Uprising in Shkodër in 1833
| Location | Shkodër, Sanjak of Scutari, Ottoman Empire |
| Result | Albanian victory |

Belligerents
- Albanian Rebels: Ottoman Empire

Strength
- 4,000 Rebels: Unknown

= Albanian revolts of 1833–1839 =

Rebellions in Albania against the Ottoman Empire

The Albanian revolts of 1833–1839 took place in Albania as a reaction against the new centralizing policy of Ottoman administration.

==Background==
The influence of Albanian beys and agas had dissipated during the periods in which the Bushatllinjtë of Shkodër and Ali Pasha Tepelena ruled their Albanian pashaliks within the Ottoman Empire. Once their rule had ended, old and powerful Muslim families across Albanian-inhabited territories attempted to regain their positions and opposed the centralistic policies of the Sublime Porte. Political unrest had initially begun in the south, but it was more violent in the north. The beys and agas of southern Albania, who had initially sided with the Ottomans during the Greek War of Independence in 1821, abandoned the battlefield due to not being paid their contractual payment by the Sultan's High Command.

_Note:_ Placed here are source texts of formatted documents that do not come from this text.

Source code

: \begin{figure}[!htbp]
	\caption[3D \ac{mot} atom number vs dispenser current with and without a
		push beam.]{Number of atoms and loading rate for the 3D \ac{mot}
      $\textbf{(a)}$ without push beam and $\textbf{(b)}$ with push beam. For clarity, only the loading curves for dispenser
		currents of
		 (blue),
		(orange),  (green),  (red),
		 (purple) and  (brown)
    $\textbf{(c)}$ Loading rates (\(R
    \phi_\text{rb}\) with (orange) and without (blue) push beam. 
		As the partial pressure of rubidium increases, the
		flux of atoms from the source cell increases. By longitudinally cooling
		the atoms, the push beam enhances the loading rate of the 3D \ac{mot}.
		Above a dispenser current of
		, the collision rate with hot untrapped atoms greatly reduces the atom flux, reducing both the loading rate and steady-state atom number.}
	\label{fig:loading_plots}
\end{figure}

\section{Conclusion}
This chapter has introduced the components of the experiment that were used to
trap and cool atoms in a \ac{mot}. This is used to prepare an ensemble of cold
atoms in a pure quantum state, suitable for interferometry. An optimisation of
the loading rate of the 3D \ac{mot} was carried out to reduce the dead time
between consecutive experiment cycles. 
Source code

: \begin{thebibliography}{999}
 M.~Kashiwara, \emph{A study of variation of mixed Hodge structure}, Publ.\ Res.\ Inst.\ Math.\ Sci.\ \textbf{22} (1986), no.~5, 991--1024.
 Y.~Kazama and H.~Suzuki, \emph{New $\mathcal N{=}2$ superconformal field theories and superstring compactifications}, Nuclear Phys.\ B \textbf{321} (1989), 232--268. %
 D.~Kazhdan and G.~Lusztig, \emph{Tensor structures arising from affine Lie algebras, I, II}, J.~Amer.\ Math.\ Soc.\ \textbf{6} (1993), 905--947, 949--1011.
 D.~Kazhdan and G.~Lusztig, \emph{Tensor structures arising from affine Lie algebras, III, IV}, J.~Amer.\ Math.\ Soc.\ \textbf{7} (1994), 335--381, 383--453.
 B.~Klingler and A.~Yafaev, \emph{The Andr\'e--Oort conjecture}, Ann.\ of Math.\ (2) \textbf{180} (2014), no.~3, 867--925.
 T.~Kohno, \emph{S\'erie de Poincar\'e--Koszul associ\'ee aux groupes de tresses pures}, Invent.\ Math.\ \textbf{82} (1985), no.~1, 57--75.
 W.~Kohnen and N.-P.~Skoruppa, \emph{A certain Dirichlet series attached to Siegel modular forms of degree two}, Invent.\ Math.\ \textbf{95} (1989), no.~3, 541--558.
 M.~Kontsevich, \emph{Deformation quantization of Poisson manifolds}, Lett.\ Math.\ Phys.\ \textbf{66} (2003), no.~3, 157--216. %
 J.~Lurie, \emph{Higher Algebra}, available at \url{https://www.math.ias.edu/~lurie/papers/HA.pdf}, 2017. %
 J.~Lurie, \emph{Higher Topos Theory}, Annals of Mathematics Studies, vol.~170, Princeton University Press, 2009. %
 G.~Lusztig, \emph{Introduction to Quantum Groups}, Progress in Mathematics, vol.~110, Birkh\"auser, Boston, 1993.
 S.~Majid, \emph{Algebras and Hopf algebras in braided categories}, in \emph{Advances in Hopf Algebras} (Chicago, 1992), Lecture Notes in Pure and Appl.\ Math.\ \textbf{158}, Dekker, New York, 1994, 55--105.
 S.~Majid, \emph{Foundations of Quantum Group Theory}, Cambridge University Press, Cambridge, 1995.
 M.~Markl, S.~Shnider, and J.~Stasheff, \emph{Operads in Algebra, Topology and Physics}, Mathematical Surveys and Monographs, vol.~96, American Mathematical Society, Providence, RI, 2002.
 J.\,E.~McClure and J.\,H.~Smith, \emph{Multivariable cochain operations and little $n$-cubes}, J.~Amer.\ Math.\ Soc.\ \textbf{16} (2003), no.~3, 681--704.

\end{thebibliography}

In 1829, when both the Greek Revolution and the Russo-Turkish War had concluded, Sultan Mahmud II decided to break the Albanians' disobedience and pacify them. In 1830, the southern Albanian beys were invited to Manastir under the pretext that they were to be rewarded for their efforts in the Greek revolution, but were deceitfully massacred by Ottoman forces. Nonetheless, the massacre did not end opposition to the rule of the Ottomans, and a number of Albanian uprisings would follow.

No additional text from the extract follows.